Hunk #2 FAILED at 41.
Hunk #3 FAILED at 785.
Hunk #4 FAILED at 944.
4 out of 4 hunks FAILED -- saving rejects to file libc/src/math/generic/log10.cpp.rej
patching file libc/src/math/generic/log_range_reduction.h
patching file libc/src/math/log.h
patching file libc/test/src/math/CMakeLists.txt
patching file libc/test/src/math/log_test.cpp
This revision now requires changes to proceed.May 23 2023, 6:29 AM
lntue updated this revision to Diff 524702.May 23 2023, 7:20 AM

Sync to HEAD.

zimmermann6 accepted this revision.May 23 2023, 7:30 AM

it works now, thanks.

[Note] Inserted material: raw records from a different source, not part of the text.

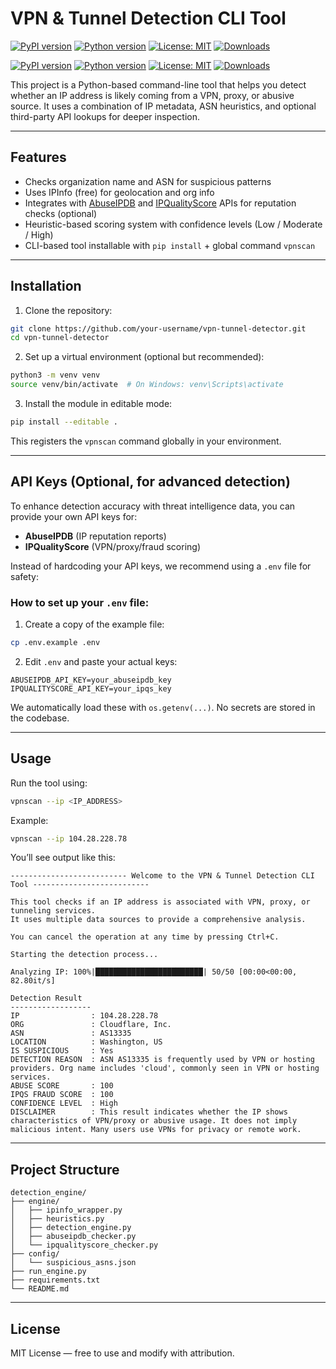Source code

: # VPN & Tunnel Detection CLI Tool
[![PyPI version](https://img.shields.io/pypi/v/detection_engine)](https://pypi.org/project/detection_engine/)
[![Python version](https://img.shields.io/pypi/pyversions/detection_engine)](https://pypi.org/project/detection_engine/)
[![License: MIT](https://img.shields.io/badge/License-MIT-yellow.svg)](https://opensource.org/licenses/MIT)
[![Downloads](https://static.pepy.tech/badge/detection_engine)](https://pepy.tech/project/detection_engine)

[![PyPI version](https://img.shields.io/pypi/v/detection_engine)](https://pypi.org/project/detection_engine/)
[![Python version](https://img.shields.io/pypi/pyversions/detection_engine)](https://pypi.org/project/detection_engine/)
[![License: MIT](https://img.shields.io/badge/License-MIT-yellow.svg)](https://opensource.org/licenses/MIT)
[![Downloads](https://static.pepy.tech/badge/detection_engine)](https://pepy.tech/project/detection_engine)

This project is a Python-based command-line tool that helps you detect whether an IP address is likely coming from a VPN, proxy, or abusive source. It uses a combination of IP metadata, ASN heuristics, and optional third-party API lookups for deeper inspection.

---

## Features
- Checks organization name and ASN for suspicious patterns
- Uses IPInfo (free) for geolocation and org info
- Integrates with [AbuseIPDB](https://www.abuseipdb.com/) and [IPQualityScore](https://ipqualityscore.com/) APIs for reputation checks (optional)
- Heuristic-based scoring system with confidence levels (Low / Moderate / High)
- CLI-based tool installable with `pip install` + global command `vpnscan`

---

## Installation
1. Clone the repository:
```bash
git clone https://github.com/your-username/vpn-tunnel-detector.git
cd vpn-tunnel-detector
```

2. Set up a virtual environment (optional but recommended):
```bash
python3 -m venv venv
source venv/bin/activate  # On Windows: venv\Scripts\activate
```

3. Install the module in editable mode:
```bash
pip install --editable .
```

This registers the `vpnscan` command globally in your environment.

---

## API Keys (Optional, for advanced detection)
To enhance detection accuracy with threat intelligence data, you can provide your own API keys for:
- **AbuseIPDB** (IP reputation reports)
- **IPQualityScore** (VPN/proxy/fraud scoring)

Instead of hardcoding your API keys, we recommend using a `.env` file for safety:

### How to set up your `.env` file:
1. Create a copy of the example file:
```bash
cp .env.example .env
```
2. Edit `.env` and paste your actual keys:
```
ABUSEIPDB_API_KEY=your_abuseipdb_key
IPQUALITYSCORE_API_KEY=your_ipqs_key
```

We automatically load these with `os.getenv(...)`. No secrets are stored in the codebase.

---

## Usage
Run the tool using:
```bash
vpnscan --ip <IP_ADDRESS>
```
Example:
```bash
vpnscan --ip 104.28.228.78
```

You’ll see output like this:
```
-------------------------- Welcome to the VPN & Tunnel Detection CLI Tool --------------------------

This tool checks if an IP address is associated with VPN, proxy, or tunneling services.
It uses multiple data sources to provide a comprehensive analysis.

You can cancel the operation at any time by pressing Ctrl+C.

Starting the detection process...

Analyzing IP: 100%|████████████████████████| 50/50 [00:00<00:00, 82.80it/s]

Detection Result
------------------
IP                : 104.28.228.78
ORG               : Cloudflare, Inc.
ASN               : AS13335
LOCATION          : Washington, US
IS SUSPICIOUS     : Yes
DETECTION REASON  : ASN AS13335 is frequently used by VPN or hosting providers. Org name includes 'cloud', commonly seen in VPN or hosting services.
ABUSE SCORE       : 100
IPQS FRAUD SCORE  : 100
CONFIDENCE LEVEL  : High
DISCLAIMER        : This result indicates whether the IP shows characteristics of VPN/proxy or abusive usage. It does not imply malicious intent. Many users use VPNs for privacy or remote work.
```
---

## Project Structure
```
detection_engine/
├── engine/
│   ├── ipinfo_wrapper.py
│   ├── heuristics.py
│   ├── detection_engine.py
│   ├── abuseipdb_checker.py
│   └── ipqualityscore_checker.py
├── config/
│   └── suspicious_asns.json
├── run_engine.py
├── requirements.txt
└── README.md
```

---

## License
MIT License — free to use and modify with attribution.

I get for the reciprocal throughput on a AMD EPYC 7282:

GNU libc version: 2.36
GNU libc release: stable
[####################] 100 %
Ntrial = 20 ; Min = 21.404 + 0.252 clc/call; Median-Min = 0.295 clc/call; Max = 23.841 clc/call;
[####################] 100 %
Ntrial = 20 ; Min = 13.188 + 0.181 clc/call; Median-Min = 0.036 clc/call; Max = 13.582 clc/call;
[####################] 100 %
Ntrial = 20 ; Min = 22.978 + 0.294 clc/call; Median-Min = 0.304 clc/call; Max = 23.516 clc/call;

and for the latency:

GNU libc version: 2.36
GNU libc release: stable
[####################] 100 %
Ntrial = 20 ; Min = 57.524 + 0.353 clc/call; Median-Min = 0.298 clc/call; Max = 58.199 clc/call;
[####################] 100 %
Ntrial = 20 ; Min = 49.889 + 0.110 clc/call; Median-Min = 0.058 clc/call; Max = 50.229 clc/call;
[####################] 100 %
Ntrial = 20 ; Min = 51.938 + 0.328 clc/call; Median-Min = 0.307 clc/call; Max = 52.466 clc/call;
This revision is now accepted and ready to land.May 23 2023, 7:30 AM
This revision was landed with ongoing or failed builds.May 23 2023, 7:35 AM
This revision was automatically updated to reflect the committed changes.

hey @lntue,

libc/src/math/generic/log_range_reduction.h
62

Can you replace __int128_t with MType? It would fix rv32 compilation.